Perkins' and Beaumont's predictions that increased production would lower prices and encourage consumption were evidently unfounded. More general use of olive oil in the cooking of South Australians did not result from the dramatic growth in production from 1890s to the 1920s. The explanation for this is, therefore, more complex than the simple demand-supply model suggested by Perkins. A major factor, already mentioned, is the unfamiliar at best, at worst 'repugnant' flavour of olive oil for nineteenth century South Australians. There was also a sense that olive oil was a 'foreign' taste, acceptable for 'French' salad dressing but little else.

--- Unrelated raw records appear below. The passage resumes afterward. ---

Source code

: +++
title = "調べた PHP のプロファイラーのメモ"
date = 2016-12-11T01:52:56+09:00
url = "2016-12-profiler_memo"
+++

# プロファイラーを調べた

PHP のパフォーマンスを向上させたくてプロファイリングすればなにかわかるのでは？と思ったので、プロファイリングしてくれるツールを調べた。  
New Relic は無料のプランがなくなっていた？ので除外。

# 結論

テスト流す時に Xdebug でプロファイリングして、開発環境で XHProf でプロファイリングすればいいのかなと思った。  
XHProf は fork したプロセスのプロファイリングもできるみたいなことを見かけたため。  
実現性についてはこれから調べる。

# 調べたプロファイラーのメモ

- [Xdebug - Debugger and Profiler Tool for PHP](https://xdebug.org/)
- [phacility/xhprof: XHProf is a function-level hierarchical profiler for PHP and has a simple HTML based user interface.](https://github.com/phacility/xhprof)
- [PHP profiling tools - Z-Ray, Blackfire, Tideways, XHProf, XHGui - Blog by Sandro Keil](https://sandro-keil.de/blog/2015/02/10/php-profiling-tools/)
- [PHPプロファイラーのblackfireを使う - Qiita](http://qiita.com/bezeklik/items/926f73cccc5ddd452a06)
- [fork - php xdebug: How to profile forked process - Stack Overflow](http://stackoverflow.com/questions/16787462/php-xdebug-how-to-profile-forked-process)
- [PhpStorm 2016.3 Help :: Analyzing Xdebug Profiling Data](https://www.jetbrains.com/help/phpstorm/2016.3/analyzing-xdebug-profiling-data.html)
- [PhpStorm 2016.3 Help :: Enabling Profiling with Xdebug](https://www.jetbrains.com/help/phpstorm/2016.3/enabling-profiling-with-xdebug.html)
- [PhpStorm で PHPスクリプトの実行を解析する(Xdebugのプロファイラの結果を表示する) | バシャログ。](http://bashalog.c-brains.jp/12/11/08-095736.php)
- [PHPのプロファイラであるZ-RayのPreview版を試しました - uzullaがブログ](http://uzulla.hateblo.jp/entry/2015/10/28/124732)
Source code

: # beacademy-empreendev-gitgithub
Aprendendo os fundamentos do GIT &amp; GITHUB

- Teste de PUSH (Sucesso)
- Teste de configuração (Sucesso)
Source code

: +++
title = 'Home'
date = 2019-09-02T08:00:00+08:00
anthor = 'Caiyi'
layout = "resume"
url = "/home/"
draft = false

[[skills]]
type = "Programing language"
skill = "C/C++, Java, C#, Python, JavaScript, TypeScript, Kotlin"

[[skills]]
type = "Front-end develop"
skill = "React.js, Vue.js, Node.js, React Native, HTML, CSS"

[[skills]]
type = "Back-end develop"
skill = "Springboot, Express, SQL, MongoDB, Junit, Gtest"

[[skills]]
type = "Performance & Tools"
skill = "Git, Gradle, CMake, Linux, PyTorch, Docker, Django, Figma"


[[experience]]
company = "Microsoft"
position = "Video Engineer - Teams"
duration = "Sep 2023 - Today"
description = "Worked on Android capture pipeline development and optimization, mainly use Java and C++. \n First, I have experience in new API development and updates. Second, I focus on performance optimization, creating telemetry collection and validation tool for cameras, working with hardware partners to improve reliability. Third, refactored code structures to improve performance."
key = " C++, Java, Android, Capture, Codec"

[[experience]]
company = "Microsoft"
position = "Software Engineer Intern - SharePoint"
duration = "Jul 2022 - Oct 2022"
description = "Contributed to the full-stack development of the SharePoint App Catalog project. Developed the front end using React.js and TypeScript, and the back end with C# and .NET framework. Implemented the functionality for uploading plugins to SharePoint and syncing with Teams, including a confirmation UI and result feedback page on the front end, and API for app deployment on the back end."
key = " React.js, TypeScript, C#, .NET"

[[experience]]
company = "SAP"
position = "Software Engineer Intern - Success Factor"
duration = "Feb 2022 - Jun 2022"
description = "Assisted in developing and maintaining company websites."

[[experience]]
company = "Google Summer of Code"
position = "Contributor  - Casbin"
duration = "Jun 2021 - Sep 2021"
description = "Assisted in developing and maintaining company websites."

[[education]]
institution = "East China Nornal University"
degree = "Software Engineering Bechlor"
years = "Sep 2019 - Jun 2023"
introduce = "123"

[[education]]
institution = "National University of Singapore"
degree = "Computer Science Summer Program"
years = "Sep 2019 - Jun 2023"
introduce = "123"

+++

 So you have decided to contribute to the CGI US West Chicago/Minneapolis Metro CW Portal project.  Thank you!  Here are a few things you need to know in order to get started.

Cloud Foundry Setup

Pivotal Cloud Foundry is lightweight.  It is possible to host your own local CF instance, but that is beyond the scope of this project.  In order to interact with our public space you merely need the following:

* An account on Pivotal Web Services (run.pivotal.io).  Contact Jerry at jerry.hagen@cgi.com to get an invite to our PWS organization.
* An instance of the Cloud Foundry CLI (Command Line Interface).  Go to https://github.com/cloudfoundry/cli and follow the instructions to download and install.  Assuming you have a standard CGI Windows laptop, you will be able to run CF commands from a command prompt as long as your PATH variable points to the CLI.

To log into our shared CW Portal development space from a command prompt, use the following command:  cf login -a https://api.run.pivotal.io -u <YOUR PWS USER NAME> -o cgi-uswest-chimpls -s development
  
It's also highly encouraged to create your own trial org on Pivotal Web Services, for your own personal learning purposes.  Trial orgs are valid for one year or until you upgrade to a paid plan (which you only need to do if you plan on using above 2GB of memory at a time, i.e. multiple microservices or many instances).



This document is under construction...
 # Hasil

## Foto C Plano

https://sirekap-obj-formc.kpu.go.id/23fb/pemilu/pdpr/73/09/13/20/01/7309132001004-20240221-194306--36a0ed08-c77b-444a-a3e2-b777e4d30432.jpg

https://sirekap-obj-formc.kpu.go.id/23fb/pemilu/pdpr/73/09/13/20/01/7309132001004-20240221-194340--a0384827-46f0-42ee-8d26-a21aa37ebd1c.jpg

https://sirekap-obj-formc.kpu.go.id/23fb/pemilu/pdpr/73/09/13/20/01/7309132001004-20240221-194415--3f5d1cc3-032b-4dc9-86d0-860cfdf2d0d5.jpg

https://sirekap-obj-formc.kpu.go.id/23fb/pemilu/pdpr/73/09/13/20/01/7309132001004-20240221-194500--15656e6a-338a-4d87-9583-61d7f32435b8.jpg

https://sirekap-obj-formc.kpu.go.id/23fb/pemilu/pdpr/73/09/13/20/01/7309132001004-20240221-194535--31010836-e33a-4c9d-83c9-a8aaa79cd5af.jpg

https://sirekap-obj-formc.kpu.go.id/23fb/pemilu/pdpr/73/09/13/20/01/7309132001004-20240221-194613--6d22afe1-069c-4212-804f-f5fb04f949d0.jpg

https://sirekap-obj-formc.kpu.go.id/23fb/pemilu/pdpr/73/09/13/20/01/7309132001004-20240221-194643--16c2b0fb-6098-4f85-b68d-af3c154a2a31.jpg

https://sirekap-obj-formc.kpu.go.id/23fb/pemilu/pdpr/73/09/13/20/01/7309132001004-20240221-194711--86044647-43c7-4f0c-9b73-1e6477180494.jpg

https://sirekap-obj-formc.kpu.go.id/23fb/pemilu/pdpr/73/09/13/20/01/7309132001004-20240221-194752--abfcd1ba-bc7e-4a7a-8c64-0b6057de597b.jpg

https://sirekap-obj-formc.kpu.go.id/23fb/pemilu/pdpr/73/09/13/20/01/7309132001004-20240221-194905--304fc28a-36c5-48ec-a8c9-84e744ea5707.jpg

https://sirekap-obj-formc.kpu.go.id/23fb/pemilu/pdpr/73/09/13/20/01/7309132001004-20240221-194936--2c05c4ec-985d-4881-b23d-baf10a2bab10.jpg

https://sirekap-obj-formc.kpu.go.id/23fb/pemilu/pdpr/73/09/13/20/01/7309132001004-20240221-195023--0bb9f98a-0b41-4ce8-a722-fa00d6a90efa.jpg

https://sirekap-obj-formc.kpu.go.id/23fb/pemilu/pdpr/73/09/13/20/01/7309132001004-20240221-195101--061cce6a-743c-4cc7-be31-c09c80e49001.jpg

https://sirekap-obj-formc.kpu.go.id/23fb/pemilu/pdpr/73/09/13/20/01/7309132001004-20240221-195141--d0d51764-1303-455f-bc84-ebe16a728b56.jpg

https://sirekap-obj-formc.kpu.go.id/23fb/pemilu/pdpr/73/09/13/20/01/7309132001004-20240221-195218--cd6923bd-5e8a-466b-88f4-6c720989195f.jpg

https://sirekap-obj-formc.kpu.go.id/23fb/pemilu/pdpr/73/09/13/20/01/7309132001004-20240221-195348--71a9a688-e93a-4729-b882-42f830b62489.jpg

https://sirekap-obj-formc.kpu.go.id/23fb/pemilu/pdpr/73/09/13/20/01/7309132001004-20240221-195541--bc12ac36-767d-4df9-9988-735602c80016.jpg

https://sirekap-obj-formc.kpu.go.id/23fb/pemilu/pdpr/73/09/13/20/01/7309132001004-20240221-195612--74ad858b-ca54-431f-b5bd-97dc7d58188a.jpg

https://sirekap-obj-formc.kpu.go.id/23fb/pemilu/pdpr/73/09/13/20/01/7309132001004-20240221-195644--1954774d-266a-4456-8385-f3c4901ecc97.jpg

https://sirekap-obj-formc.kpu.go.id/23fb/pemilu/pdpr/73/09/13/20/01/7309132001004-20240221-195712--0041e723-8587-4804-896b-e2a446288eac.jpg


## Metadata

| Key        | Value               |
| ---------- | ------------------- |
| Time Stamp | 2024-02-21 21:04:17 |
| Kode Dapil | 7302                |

However, judging by the collections of recipes, the most important factor in the reluctance of South Australians to use olive oil, however, was the ready availability of alternatives that were familiar, culturally acceptable, cheaper and, above all, palatable. In the culinary stakes of the nineteenth and early twentieth centuries, olive oil ran a very poor last against two competitive culinary fats: lard/dripping and butter. With the relative abundance of fatty meat in domestic cooking, rendered animal fats such as lard and dripping were the gratuitous by-products of most kitchens; the recipes include lard in all categories of food and in the majority of recipes. Similarly butter was more easily obtained, especially after butter factories replaced farms as the major urban source in the 1920s; and with the introduction of ice-chests, butter could be better stored. Average consumption of butter from 1890 to 1960 was 7.99kg per person per year; this is equivalent to about 7.5 litres of oil per person per year or almost 65 times the consumption of olive oil over the same period. Unlike olive oil, the consumption of butter started from a high level and continued to increase until influenced adversely by margarine in the late 1940s. Against lard in everyday cooking and working class kitchens and butter for special recipes, olive oil could not compete as the preferred culinary fat in South Australian "food culture".

Far from being 'indispensible' olive oil was and remained the exception rather than the rule in the kitchens of the vast majority of South Australians. It was considered to be too difficult to obtain, too expensive, a luxury reserved for the restaurants of the decadent, 'foreign' and, finally, barely palatable. The only foods in which contemporary cookbook authors allowed it much prominence - for frying fish and salad dressing - were only occasional in most South Australian households until well into the twentieth century. On the other hand, lard and butter were ubiquitous. Little wonder, then, that, until Elizabeth David taught us otherwise, even the most progressive cooks dispensed with olive oil in their kitchens.